> **WORK TO COMPLETE**: Could you write out the records exactly as they are given?

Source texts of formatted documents
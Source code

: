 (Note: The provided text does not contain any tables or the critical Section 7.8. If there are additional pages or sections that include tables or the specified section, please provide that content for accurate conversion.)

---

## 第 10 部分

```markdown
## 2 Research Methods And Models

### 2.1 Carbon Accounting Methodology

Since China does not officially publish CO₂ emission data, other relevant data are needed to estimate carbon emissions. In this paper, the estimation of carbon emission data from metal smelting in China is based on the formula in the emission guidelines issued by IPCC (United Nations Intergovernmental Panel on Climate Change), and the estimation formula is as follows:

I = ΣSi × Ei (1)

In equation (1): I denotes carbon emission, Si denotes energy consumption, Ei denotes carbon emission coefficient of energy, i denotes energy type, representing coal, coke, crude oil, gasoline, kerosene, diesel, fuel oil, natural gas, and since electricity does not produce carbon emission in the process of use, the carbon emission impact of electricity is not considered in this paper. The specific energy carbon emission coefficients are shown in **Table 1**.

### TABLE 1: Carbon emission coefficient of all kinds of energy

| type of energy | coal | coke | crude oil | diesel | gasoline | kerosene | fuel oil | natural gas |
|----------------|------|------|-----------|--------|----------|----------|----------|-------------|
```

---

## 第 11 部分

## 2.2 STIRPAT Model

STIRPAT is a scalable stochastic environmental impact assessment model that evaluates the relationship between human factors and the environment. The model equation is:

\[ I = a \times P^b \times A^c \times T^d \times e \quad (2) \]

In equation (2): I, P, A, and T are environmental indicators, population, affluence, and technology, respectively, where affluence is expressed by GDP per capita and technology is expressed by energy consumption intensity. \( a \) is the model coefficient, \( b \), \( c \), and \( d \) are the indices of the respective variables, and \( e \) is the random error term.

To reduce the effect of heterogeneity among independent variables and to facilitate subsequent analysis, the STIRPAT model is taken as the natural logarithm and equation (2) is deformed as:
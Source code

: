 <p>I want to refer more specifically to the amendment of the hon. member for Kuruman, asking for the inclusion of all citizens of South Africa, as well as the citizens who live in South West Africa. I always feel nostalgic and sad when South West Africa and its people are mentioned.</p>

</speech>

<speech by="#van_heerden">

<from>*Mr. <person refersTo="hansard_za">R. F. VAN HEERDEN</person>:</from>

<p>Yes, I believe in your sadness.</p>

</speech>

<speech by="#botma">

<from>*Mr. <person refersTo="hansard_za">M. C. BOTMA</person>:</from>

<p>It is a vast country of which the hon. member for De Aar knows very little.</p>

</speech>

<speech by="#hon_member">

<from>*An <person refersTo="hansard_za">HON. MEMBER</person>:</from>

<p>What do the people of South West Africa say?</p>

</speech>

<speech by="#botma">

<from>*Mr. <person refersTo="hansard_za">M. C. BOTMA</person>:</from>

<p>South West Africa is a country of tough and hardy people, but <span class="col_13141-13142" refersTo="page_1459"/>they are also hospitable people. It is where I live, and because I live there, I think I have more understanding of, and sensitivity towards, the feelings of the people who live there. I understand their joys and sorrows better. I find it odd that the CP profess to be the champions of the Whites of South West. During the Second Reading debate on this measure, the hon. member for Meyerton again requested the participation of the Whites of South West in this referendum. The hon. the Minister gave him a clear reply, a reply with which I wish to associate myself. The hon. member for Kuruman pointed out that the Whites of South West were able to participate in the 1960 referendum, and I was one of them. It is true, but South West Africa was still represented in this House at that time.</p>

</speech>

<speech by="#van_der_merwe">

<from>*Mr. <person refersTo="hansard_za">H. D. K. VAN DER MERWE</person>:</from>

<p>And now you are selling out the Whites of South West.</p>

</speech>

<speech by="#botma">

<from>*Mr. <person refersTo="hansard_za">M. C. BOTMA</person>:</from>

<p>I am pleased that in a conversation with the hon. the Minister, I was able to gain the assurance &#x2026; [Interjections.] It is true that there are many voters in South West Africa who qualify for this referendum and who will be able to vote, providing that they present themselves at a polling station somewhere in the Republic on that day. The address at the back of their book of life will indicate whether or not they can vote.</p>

> **TASK OUTPUT**:
Source code

: (Note: The provided text does not contain any tables or the critical Section 7.8. If there are additional pages or sections that include tables or the specified section, please provide that content for accurate conversion.)

---

## 第 10 部分

```markdown
## 2 Research Methods And Models

### 2.1 Carbon Accounting Methodology

Since China does not officially publish CO₂ emission data, other relevant data are needed to estimate carbon emissions. In this paper, the estimation of carbon emission data from metal smelting in China is based on the formula in the emission guidelines issued by IPCC (United Nations Intergovernmental Panel on Climate Change), and the estimation formula is as follows:

I = ΣSi × Ei (1)

In equation (1): I denotes carbon emission, Si denotes energy consumption, Ei denotes carbon emission coefficient of energy, i denotes energy type, representing coal, coke, crude oil, gasoline, kerosene, diesel, fuel oil, natural gas, and since electricity does not produce carbon emission in the process of use, the carbon emission impact of electricity is not considered in this paper. The specific energy carbon emission coefficients are shown in **Table 1**.

### TABLE 1: Carbon emission coefficient of all kinds of energy

| type of energy | coal | coke | crude oil | diesel | gasoline | kerosene | fuel oil | natural gas |
|----------------|------|------|-----------|--------|----------|----------|----------|-------------|
```

---

## 第 11 部分

## 2.2 STIRPAT Model

STIRPAT is a scalable stochastic environmental impact assessment model that evaluates the relationship between human factors and the environment. The model equation is:

\[ I = a \times P^b \times A^c \times T^d \times e \quad (2) \]

In equation (2): I, P, A, and T are environmental indicators, population, affluence, and technology, respectively, where affluence is expressed by GDP per capita and technology is expressed by energy consumption intensity. \( a \) is the model coefficient, \( b \), \( c \), and \( d \) are the indices of the respective variables, and \( e \) is the random error term.

To reduce the effect of heterogeneity among independent variables and to facilitate subsequent analysis, the STIRPAT model is taken as the natural logarithm and equation (2) is deformed as:
Source code

: <p>I want to refer more specifically to the amendment of the hon. member for Kuruman, asking for the inclusion of all citizens of South Africa, as well as the citizens who live in South West Africa. I always feel nostalgic and sad when South West Africa and its people are mentioned.</p>

</speech>

<speech by="#van_heerden">

<from>*Mr. <person refersTo="hansard_za">R. F. VAN HEERDEN</person>:</from>

<p>Yes, I believe in your sadness.</p>

</speech>

<speech by="#botma">

<from>*Mr. <person refersTo="hansard_za">M. C. BOTMA</person>:</from>

<p>It is a vast country of which the hon. member for De Aar knows very little.</p>

</speech>

<speech by="#hon_member">

<from>*An <person refersTo="hansard_za">HON. MEMBER</person>:</from>

<p>What do the people of South West Africa say?</p>

</speech>

<speech by="#botma">

<from>*Mr. <person refersTo="hansard_za">M. C. BOTMA</person>:</from>

<p>South West Africa is a country of tough and hardy people, but <span class="col_13141-13142" refersTo="page_1459"/>they are also hospitable people. It is where I live, and because I live there, I think I have more understanding of, and sensitivity towards, the feelings of the people who live there. I understand their joys and sorrows better. I find it odd that the CP profess to be the champions of the Whites of South West. During the Second Reading debate on this measure, the hon. member for Meyerton again requested the participation of the Whites of South West in this referendum. The hon. the Minister gave him a clear reply, a reply with which I wish to associate myself. The hon. member for Kuruman pointed out that the Whites of South West were able to participate in the 1960 referendum, and I was one of them. It is true, but South West Africa was still represented in this House at that time.</p>

</speech>

<speech by="#van_der_merwe">

<from>*Mr. <person refersTo="hansard_za">H. D. K. VAN DER MERWE</person>:</from>

<p>And now you are selling out the Whites of South West.</p>

</speech>

<speech by="#botma">

<from>*Mr. <person refersTo="hansard_za">M. C. BOTMA</person>:</from>

<p>I am pleased that in a conversation with the hon. the Minister, I was able to gain the assurance &#x2026; [Interjections.] It is true that there are many voters in South West Africa who qualify for this referendum and who will be able to vote, providing that they present themselves at a polling station somewhere in the Republic on that day. The address at the back of their book of life will indicate whether or not they can vote.</p>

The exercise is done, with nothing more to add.